In July 1941, the Communist Party of Ireland National Executive suspended independent activities and its membership were encouraged to undertake entryism and join the Irish Labour Party, and trade union movement, the Irish Labour Party was not organised in Northern Ireland and in October the Communist Party of Northern Ireland published its manifesto.

The CPNI held its first conference in October 1942, in Belfast, with many former members of the CPI from the Republic attending. By 1943, it had grown to 35 branches, although it was not able to operate openly in more strongly Catholic areas. Indeed, while the party in Belfast had a mostly Catholic membership in the 1930s, following the split, it became mostly Protestant.

==Growth and decline==
The CPNI stood their own candidates in the 1945 Northern Ireland general election. While they did not come close to winning any seats, they polled a respectable 12,000 votes for their three candidates (Betty Sinclair, William McCullough and Sid Maitland), who retained their deposits.

The CPNI was unable to use any momentum from their election result and declined in the following decades. It stopped publishing its newsletter, Unity, in 1947, membership fell from 1,000 in 1945 to 172 in 1949, and at the 1949 Northern Ireland general election it ran only McCullough, who took just 623 votes. Nonetheless it became prominent in the trade unions, with Sinclair becoming full-time secretary of the Belfast Trades Council.

The party continued to intervene in elections, supporting Jack Beattie's Irish Labour Party candidacy at the 1950 Belfast West by-election, and standing Jimmy Graham and Eddie Menzies unsuccessfully in that year's local elections in Belfast. A Joint Council was established to co-ordinate the activities of the CPNI and the IWL, although disputes between the two sometimes arose, particularly over the priority given to opposing the partition of Ireland.

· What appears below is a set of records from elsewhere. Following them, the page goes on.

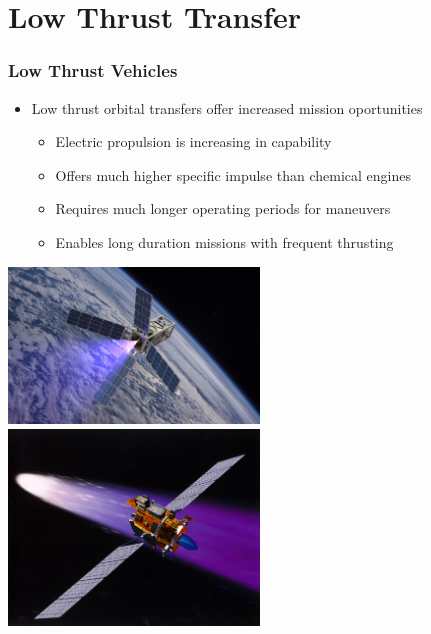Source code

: 
\section{Low Thrust Transfer}

\begin{frame} \label{slide:lowthrust_vehicles}%
\frametitle{Low Thrust Vehicles} %
\begin{itemize}
    \item Low thrust orbital transfers offer increased mission oportunities
    \begin{itemize}
        \item Electric propulsion is increasing in capability
        \item Offers much higher specific impulse than chemical engines 
        \item Requires much longer operating periods for maneuvers 
        \item Enables long duration missions with frequent thrusting
    \end{itemize}
\end{itemize}

\begin{center}
    \includegraphics[height=0.4\textheight,width=0.5\textwidth,keepaspectratio]{figures/defense/patriot_plume.jpg}
    ~
    \includegraphics[height=0.4\textheight,width=0.5\textwidth,keepaspectratio]{figures/defense/deepspace1.jpg}
\end{center}
\hyperlink{slide:propulsion}{}
\end{frame}   %

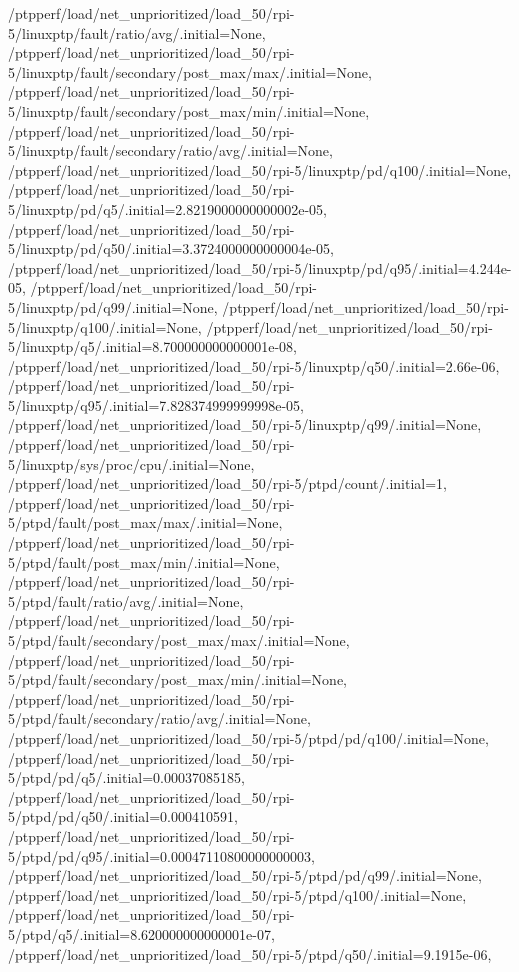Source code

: {    /ptpperf/load/net_unprioritized/load_50/rpi-5/linuxptp/fault/ratio/avg/.initial=None,
    /ptpperf/load/net_unprioritized/load_50/rpi-5/linuxptp/fault/secondary/post_max/max/.initial=None,
    /ptpperf/load/net_unprioritized/load_50/rpi-5/linuxptp/fault/secondary/post_max/min/.initial=None,
    /ptpperf/load/net_unprioritized/load_50/rpi-5/linuxptp/fault/secondary/ratio/avg/.initial=None,
    /ptpperf/load/net_unprioritized/load_50/rpi-5/linuxptp/pd/q100/.initial=None,
    /ptpperf/load/net_unprioritized/load_50/rpi-5/linuxptp/pd/q5/.initial=2.8219000000000002e-05,
    /ptpperf/load/net_unprioritized/load_50/rpi-5/linuxptp/pd/q50/.initial=3.3724000000000004e-05,
    /ptpperf/load/net_unprioritized/load_50/rpi-5/linuxptp/pd/q95/.initial=4.244e-05,
    /ptpperf/load/net_unprioritized/load_50/rpi-5/linuxptp/pd/q99/.initial=None,
    /ptpperf/load/net_unprioritized/load_50/rpi-5/linuxptp/q100/.initial=None,
    /ptpperf/load/net_unprioritized/load_50/rpi-5/linuxptp/q5/.initial=8.700000000000001e-08,
    /ptpperf/load/net_unprioritized/load_50/rpi-5/linuxptp/q50/.initial=2.66e-06,
    /ptpperf/load/net_unprioritized/load_50/rpi-5/linuxptp/q95/.initial=7.828374999999998e-05,
    /ptpperf/load/net_unprioritized/load_50/rpi-5/linuxptp/q99/.initial=None,
    /ptpperf/load/net_unprioritized/load_50/rpi-5/linuxptp/sys/proc/cpu/.initial=None,
    /ptpperf/load/net_unprioritized/load_50/rpi-5/ptpd/count/.initial=1,
    /ptpperf/load/net_unprioritized/load_50/rpi-5/ptpd/fault/post_max/max/.initial=None,
    /ptpperf/load/net_unprioritized/load_50/rpi-5/ptpd/fault/post_max/min/.initial=None,
    /ptpperf/load/net_unprioritized/load_50/rpi-5/ptpd/fault/ratio/avg/.initial=None,
    /ptpperf/load/net_unprioritized/load_50/rpi-5/ptpd/fault/secondary/post_max/max/.initial=None,
    /ptpperf/load/net_unprioritized/load_50/rpi-5/ptpd/fault/secondary/post_max/min/.initial=None,
    /ptpperf/load/net_unprioritized/load_50/rpi-5/ptpd/fault/secondary/ratio/avg/.initial=None,
    /ptpperf/load/net_unprioritized/load_50/rpi-5/ptpd/pd/q100/.initial=None,
    /ptpperf/load/net_unprioritized/load_50/rpi-5/ptpd/pd/q5/.initial=0.00037085185,
    /ptpperf/load/net_unprioritized/load_50/rpi-5/ptpd/pd/q50/.initial=0.000410591,
    /ptpperf/load/net_unprioritized/load_50/rpi-5/ptpd/pd/q95/.initial=0.00047110800000000003,
    /ptpperf/load/net_unprioritized/load_50/rpi-5/ptpd/pd/q99/.initial=None,
    /ptpperf/load/net_unprioritized/load_50/rpi-5/ptpd/q100/.initial=None,
    /ptpperf/load/net_unprioritized/load_50/rpi-5/ptpd/q5/.initial=8.620000000000001e-07,
    /ptpperf/load/net_unprioritized/load_50/rpi-5/ptpd/q50/.initial=9.1915e-06,
}
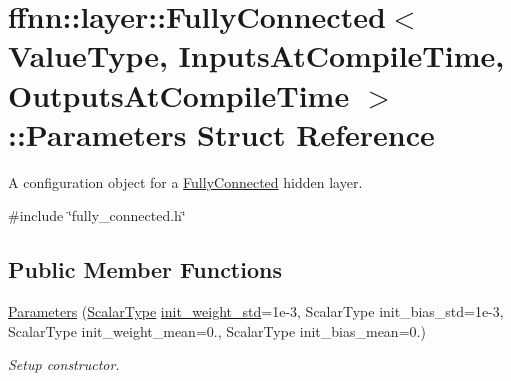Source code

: \hypertarget{structffnn_1_1layer_1_1_fully_connected_1_1_parameters}{\section{ffnn\-:\-:layer\-:\-:Fully\-Connected$<$ Value\-Type, Inputs\-At\-Compile\-Time, Outputs\-At\-Compile\-Time $>$\-:\-:Parameters Struct Reference}
\label{structffnn_1_1layer_1_1_fully_connected_1_1_parameters}
}


A configuration object for a \hyperlink{classffnn_1_1layer_1_1_fully_connected}{Fully\-Connected} hidden layer.  




{\ttfamily \#include \char`\"{}fully\-\_\-connected.\-h\char`\"{}}

\subsection*{Public Member Functions}
\begin{DoxyCompactItemize}
\item 
\hyperlink{structffnn_1_1layer_1_1_fully_connected_1_1_parameters_a21afd0086997bd7e911244e3883ca475}{Parameters} (\hyperlink{classffnn_1_1layer_1_1_fully_connected_ac3ff6f72846f84f89c0d6e10f138c7e3}{Scalar\-Type} \hyperlink{structffnn_1_1layer_1_1_fully_connected_1_1_parameters_af6ab8d97825d77b4cc2d6b4a4870759d}{init\-\_\-weight\-\_\-std}=1e-\/3, Scalar\-Type init\-\_\-bias\-\_\-std=1e-\/3, Scalar\-Type init\-\_\-weight\-\_\-mean=0., Scalar\-Type init\-\_\-bias\-\_\-mean=0.)
\begin{DoxyCompactList}\small\item\em Setup constructor. \end{DoxyCompactList}\end{DoxyCompactItemize}
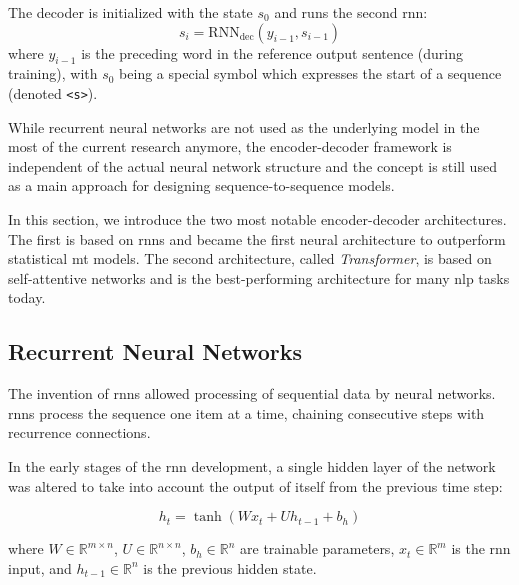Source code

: The decoder is initialized with the state $s_0$ and runs the second \gls{rnn}:
\begin{equation} s_i = \mathrm{RNN}_{\text{dec}}(y_{i-1}, s_{i-1})
\end{equation}
%
where $y_{i-1}$ is the preceding word in the reference output sentence (during
training), with $s_0$ being a special symbol which expresses the start of a
sequence (denoted \texttt{<s>}).

While recurrent neural networks are not used as the underlying model in the most
of the current research anymore, the encoder-decoder framework is independent of
the actual neural network structure and the concept is still used as a main
approach for designing sequence-to-sequence models.

In this section, we introduce the two most notable encoder-decoder
architectures. The first is based on \glspl{rnn} and became the first neural
architecture to outperform statistical \gls{mt} models. The second
architecture, called \emph{Transformer}, is based on self-attentive networks
and is the best-performing architecture for many \gls{nlp} tasks today.


\subsection{Recurrent Neural Networks}
\label{sec:encdec:rnn}

The invention of \glspl{rnn} \citep{elman1990finding} allowed processing of
sequential data by neural networks. \Glspl{rnn} process the sequence one item at
a time, chaining consecutive steps with recurrence connections.

In the early stages of the \gls{rnn} development, a single hidden layer of the
network was altered to take into account the output of itself from the previous
time step:

%

\begin{equation} h_t = \tanh ( W x_t + U h_{t-1} + b_h ) \label{eq:vanilla-rnn}
\end{equation}

\noindent where $W \in \mathbb{R}^{m \times n}$, $U \in \mathbb{R}^{n \times
n}$, $b_h \in \mathbb{R}^{n}$ are trainable parameters, $x_t \in \mathbb{R}^{m}$
is the \gls{rnn} input, and $h_{t-1} \in \mathbb{R}^{n}$ is the previous hidden
state.

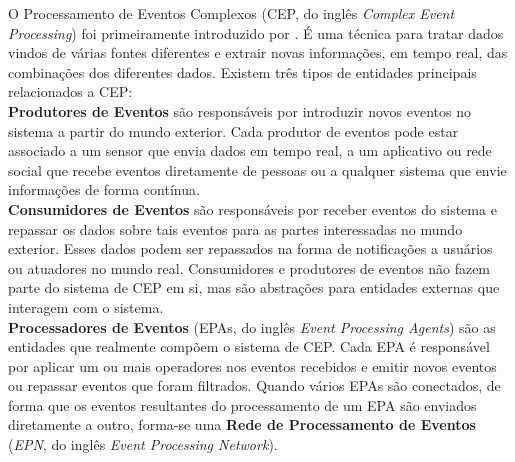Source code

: O Processamento de Eventos Complexos (CEP, do inglês \textit{Complex Event Processing}) foi primeiramente introduzido por \cite{Luckham:2001:PEI:515781}. É uma técnica para tratar dados vindos de várias fontes diferentes e extrair novas informações, em tempo real, das combinações dos diferentes dados. 
Existem três tipos de entidades principais relacionados a CEP: \\

\textbf{Produtores de Eventos} são responsáveis por introduzir novos eventos no sistema a partir do mundo exterior. Cada produtor de eventos pode estar associado a um sensor que envia dados em tempo real, a um aplicativo ou rede social que recebe eventos diretamente de pessoas ou a qualquer sistema que envie informações de forma contínua. \\

\textbf{Consumidores de Eventos} são responsáveis por receber eventos do sistema e repassar os dados sobre tais eventos para as partes interessadas no mundo exterior. Esses dados podem ser repassados na forma de notificações a usuários ou atuadores no mundo real. Consumidores e produtores de eventos não fazem parte do sistema de CEP em si, mas são abstrações para entidades externas que interagem com o sistema. \\

\textbf{Processadores de Eventos}  (EPAs, do inglês \textit{Event Processing Agents}) são as entidades que realmente compõem o sistema de CEP. Cada EPA é responsável por aplicar um ou mais operadores nos eventos recebidos e emitir novos eventos ou repassar eventos que foram filtrados. Quando vários EPAs são conectados, de forma que os eventos resultantes do processamento de um EPA são enviados diretamente a outro, forma-se uma \textbf{Rede de Processamento de Eventos} \label{EPN} (\textit{EPN}, do inglês \textit{Event Processing Network}). \\

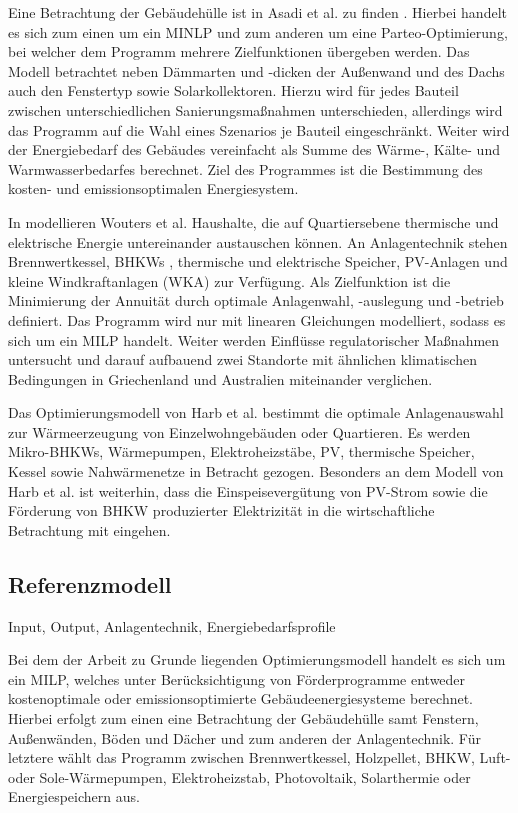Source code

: Eine Betrachtung der Gebäudehülle ist in Asadi et al. zu finden \cite{Asadi.2012}.
Hierbei handelt es sich zum einen um ein MINLP und zum anderen um eine Parteo-Optimierung, bei welcher dem Programm mehrere Zielfunktionen übergeben werden.
Das Modell betrachtet neben Dämmarten und -dicken der Außenwand und des Dachs auch den Fenstertyp sowie Solarkollektoren. 
Hierzu wird für jedes Bauteil zwischen unterschiedlichen Sanierungsmaßnahmen unterschieden, allerdings wird das Programm auf die Wahl eines Szenarios je Bauteil eingeschränkt.
Weiter wird der Energiebedarf des Gebäudes vereinfacht als Summe des Wärme-, Kälte- und Warmwasserbedarfes berechnet.
Ziel des Programmes ist die Bestimmung des kosten- und emissionsoptimalen Energiesystem.

In \cite{Wouters.2014} modellieren Wouters et al. Haushalte, die auf Quartiersebene thermische und elektrische Energie untereinander austauschen können.
An Anlagentechnik stehen Brennwertkessel, BHKWs , thermische und elektrische Speicher, PV-Anlagen und kleine Windkraftanlagen (WKA) zur Verfügung.
Als Zielfunktion ist die Minimierung der Annuität durch optimale Anlagenwahl, -auslegung und -betrieb definiert.
Das Programm wird nur mit linearen Gleichungen modelliert, sodass es sich um ein MILP handelt.
Weiter werden Einflüsse regulatorischer Maßnahmen untersucht und darauf aufbauend zwei Standorte mit ähnlichen klimatischen Bedingungen in Griechenland und Australien miteinander verglichen.

Das Optimierungsmodell von Harb et al. \cite{Harb.2016} bestimmt die optimale Anlagenauswahl zur Wärmeerzeugung von Einzelwohngebäuden oder Quartieren.
Es werden Mikro-BHKWs, Wärmepumpen, Elektroheizstäbe, PV, thermische Speicher, Kessel sowie Nahwärmenetze in Betracht gezogen.
Besonders an dem Modell von Harb et al. ist weiterhin, dass die Einspeisevergütung von PV-Strom sowie die Förderung von BHKW produzierter Elektrizität in die wirtschaftliche Betrachtung mit eingehen.




\subsection{Referenzmodell}
\label{subsec:Sektion 252}
Input, Output, Anlagentechnik, Energiebedarfsprofile

Bei dem der Arbeit zu Grunde liegenden Optimierungsmodell handelt es sich um ein MILP, welches unter Berücksichtigung von Förderprogramme entweder kostenoptimale oder emissionsoptimierte Gebäudeenergiesysteme berechnet.
Hierbei erfolgt zum einen eine Betrachtung der Gebäudehülle samt Fenstern, Außenwänden, Böden und Dächer und zum anderen der Anlagentechnik.
Für letztere wählt das Programm zwischen Brennwertkessel, Holzpellet, BHKW, Luft- oder Sole-Wärmepumpen, Elektroheizstab, Photovoltaik, Solarthermie oder Energiespeichern aus.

==Civil rights movement and merger==
By the early 1960s, the CPNI was promoting the Northern Ireland Labour Party, then from 1965 tried to establish a civil rights movement with leading trade unionists and Irish republicans. It hoped to politicise the IRA; its highpoint was the civil rights association (NICRA) of the late 1960s in which Sinclair was prominent, although she was openly critical of the lack of engagement from colleagues such as Andy Barr and James Stewart. As well as Sinclair, other CPNI members involved in the NICRA were Noel Harris (Chairman) and Denis O'Brien Peters (Secretary). It ultimately became the junior partner in a merger with the Irish Workers' Party, which was once again acting as an independent organisation, which in 1970 became the Communist Party of Ireland.

The CPNI published following its creation in 1941 the newspaper The Red Hand. Its on-and-off weekly newspaper Unity, following the merger in 1970, became the weekly publication of the Belfast District of the Communist Party of Ireland. Since 2021, Unity is no longer published by the Communist Party of Ireland.

==General Secretaries==
1941: Sean Murray - organiser from 1950-61.